Systematic Study of Rogue Wave Probability Distributions in a Fourth-Order Nonlinear Schr\"odinger Equation

TL;DR

This paper uses a fourth-order nonlinear Schr"odinger equation to quantitatively analyze how various environmental parameters influence the probability of freak wave formation in ocean surface waves.

Contribution

It systematically investigates the effects of input parameters on freak wave probability using numerical solutions of the CNLS4 model, including spatial dependence.

Findings

Wave height distribution varies with steepness, angular, and frequency spread.

Nonlinear effects significantly increase freak wave probability.

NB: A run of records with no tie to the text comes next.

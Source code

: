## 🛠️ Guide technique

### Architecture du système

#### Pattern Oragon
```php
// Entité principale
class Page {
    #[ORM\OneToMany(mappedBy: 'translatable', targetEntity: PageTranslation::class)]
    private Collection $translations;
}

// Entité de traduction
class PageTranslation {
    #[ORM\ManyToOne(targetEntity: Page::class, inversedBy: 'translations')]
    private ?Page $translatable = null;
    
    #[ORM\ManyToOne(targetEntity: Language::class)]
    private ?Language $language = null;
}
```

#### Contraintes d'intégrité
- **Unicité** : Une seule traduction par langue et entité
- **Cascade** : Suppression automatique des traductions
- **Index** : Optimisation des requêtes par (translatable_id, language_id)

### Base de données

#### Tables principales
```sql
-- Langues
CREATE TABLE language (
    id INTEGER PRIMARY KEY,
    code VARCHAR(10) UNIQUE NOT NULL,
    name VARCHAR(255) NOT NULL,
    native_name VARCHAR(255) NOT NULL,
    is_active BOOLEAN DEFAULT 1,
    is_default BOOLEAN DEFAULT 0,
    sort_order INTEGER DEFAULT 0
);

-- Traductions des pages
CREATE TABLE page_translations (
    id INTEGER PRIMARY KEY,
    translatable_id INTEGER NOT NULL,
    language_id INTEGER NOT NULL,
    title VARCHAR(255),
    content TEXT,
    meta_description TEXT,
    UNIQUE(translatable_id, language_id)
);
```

Spatial buildup of nonlinear development affects wave height distribution.

Abstract

Nonlinear instability and refraction by ocean currents are both important mechanisms that go beyond the Rayleigh approximation and may be responsible for the formation of freak waves. In this paper, we quantitatively study nonlinear effects on the evolution of surface gravity waves on the ocean, to explore systematically the effects of various input parameters on the probability of freak wave formation. The fourth-order current-modified nonlinear Schr\"odinger equation (CNLS4) is employed to describe the wave evolution. By solving CNLS4 numerically, we are able to obtain quantitative predictions for the wave height distribution as a function of key environmental conditions such as average steepness, angular spread, and frequency spread of the local sea state. Additionally, we explore the spatial dependence of the wave height distribution, associated with the buildup of nonlinear development.